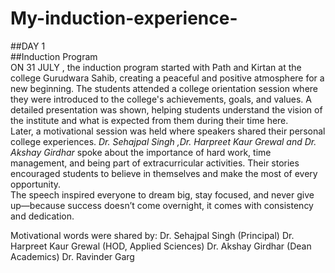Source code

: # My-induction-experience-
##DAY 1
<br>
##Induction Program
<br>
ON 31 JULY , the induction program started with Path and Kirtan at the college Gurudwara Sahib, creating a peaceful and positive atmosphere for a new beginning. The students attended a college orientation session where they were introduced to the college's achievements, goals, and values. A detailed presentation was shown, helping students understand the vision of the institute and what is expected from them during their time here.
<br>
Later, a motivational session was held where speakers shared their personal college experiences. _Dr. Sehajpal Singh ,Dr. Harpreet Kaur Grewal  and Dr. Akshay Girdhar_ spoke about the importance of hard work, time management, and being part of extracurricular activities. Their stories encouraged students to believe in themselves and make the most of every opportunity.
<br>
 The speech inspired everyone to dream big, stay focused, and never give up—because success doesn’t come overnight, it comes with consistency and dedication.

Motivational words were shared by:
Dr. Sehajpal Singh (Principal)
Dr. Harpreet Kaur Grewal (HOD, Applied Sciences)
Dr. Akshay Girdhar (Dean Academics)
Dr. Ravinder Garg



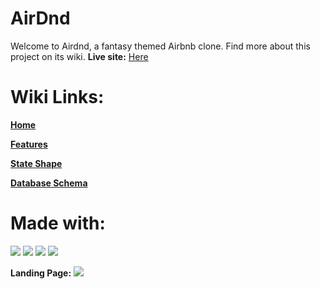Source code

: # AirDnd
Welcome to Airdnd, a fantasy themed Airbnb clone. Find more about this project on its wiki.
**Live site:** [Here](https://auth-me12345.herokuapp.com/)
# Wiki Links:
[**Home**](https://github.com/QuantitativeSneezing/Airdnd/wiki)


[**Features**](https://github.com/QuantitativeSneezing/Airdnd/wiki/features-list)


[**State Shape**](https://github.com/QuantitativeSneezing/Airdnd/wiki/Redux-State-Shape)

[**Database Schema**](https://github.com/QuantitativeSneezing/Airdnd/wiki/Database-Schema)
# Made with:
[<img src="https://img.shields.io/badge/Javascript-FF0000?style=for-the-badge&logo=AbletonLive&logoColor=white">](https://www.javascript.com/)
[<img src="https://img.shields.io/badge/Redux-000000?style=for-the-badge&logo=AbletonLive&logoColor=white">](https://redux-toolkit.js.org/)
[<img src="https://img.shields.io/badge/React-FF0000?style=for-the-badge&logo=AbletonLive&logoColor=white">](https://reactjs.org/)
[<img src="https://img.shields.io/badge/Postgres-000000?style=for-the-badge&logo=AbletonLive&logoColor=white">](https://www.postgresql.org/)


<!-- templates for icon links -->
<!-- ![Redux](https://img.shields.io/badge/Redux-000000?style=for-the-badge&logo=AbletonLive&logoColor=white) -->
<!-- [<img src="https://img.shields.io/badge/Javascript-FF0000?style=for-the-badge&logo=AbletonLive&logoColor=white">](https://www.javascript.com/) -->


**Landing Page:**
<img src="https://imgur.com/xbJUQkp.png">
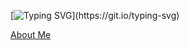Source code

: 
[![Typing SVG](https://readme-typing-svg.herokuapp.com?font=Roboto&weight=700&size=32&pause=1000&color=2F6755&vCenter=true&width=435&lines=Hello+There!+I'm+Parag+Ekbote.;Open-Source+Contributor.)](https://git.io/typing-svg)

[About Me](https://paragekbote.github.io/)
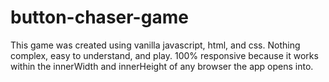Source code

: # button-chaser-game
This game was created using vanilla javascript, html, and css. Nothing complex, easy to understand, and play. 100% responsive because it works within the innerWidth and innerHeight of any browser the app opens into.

******

What needs to be done → From the entries above, copy each line holding "AbletonLive".

Answer to this exercise →
[<img src="https://img.shields.io/badge/Javascript-FF0000?style=for-the-badge&logo=AbletonLive&logoColor=white">](https://www.javascript.com/)
[<img src="https://img.shields.io/badge/Redux-000000?style=for-the-badge&logo=AbletonLive&logoColor=white">](https://redux-toolkit.js.org/)
[<img src="https://img.shields.io/badge/React-FF0000?style=for-the-badge&logo=AbletonLive&logoColor=white">](https://reactjs.org/)
[<img src="https://img.shields.io/badge/Postgres-000000?style=for-the-badge&logo=AbletonLive&logoColor=white">](https://www.postgresql.org/)
<!-- ![Redux](https://img.shields.io/badge/Redux-000000?style=for-the-badge&logo=AbletonLive&logoColor=white) -->
<!-- [<img src="https://img.shields.io/badge/Javascript-FF0000?style=for-the-badge&logo=AbletonLive&logoColor=white">](https://www.javascript.com/) -->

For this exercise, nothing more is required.